• How to read an identified part of a huge text file?

    From Janis Papanagnou@21:1/5 to All on Sun Apr 2 15:51:49 2023
    I want to read identified content from a huge text file that resides in
    the file system. (My javascript code is embedded in a HTML page. I am
    running all code client side and have no application servers or data
    base systems running.)

    I've found a suggestion using 'require("fs")' but the samples required
    to load the whole file content so doesn't seem to fit for my megabytes
    large data file which I strictly want to avoid loading as a whole.

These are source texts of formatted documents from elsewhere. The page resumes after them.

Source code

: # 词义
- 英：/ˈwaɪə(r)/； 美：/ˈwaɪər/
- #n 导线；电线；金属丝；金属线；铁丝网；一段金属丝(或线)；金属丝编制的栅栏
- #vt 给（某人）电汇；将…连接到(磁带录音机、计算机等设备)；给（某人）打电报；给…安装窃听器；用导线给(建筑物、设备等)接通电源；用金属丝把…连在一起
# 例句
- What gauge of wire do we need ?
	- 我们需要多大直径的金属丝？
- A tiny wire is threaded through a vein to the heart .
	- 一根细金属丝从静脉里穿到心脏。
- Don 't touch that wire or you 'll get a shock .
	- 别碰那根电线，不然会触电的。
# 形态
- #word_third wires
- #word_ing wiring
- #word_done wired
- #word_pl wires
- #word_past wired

    My data file is actually structured as <key> <TAB> <text-data> lines
    and I just want to extract the <text-data> given the respective <key>.
    Is there some simple standard way to achieve that extraction?

    The second question is whether it is possible to find the <key>s given
    a text-match (a string match or ideally a regular expression match) on
    the respective <text-data> on the external file?

    For a solution/workaround to both questions it might be also useful to
    call an external extractor (awk, perl, ...) from javascript and read in
    the output of such an external tool invocation. - Is that possible?

    Thanks for any hints.

    Janis

    --- SoupGate-Win32 v1.05
    * Origin: fsxNet Usenet Gateway (21:1/5)
  • From Jon Ribbens@21:1/5 to Janis Papanagnou on Sun Apr 2 14:49:27 2023
    On 2023-04-02, Janis Papanagnou <janis_papanagnou+ng@hotmail.com> wrote:
    I want to read identified content from a huge text file that resides in
    the file system. (My javascript code is embedded in a HTML page. I am
    running all code client side and have no application servers or data
    base systems running.)

    I've found a suggestion using 'require("fs")' but the samples required
    to load the whole file content so doesn't seem to fit for my megabytes
    large data file which I strictly want to avoid loading as a whole.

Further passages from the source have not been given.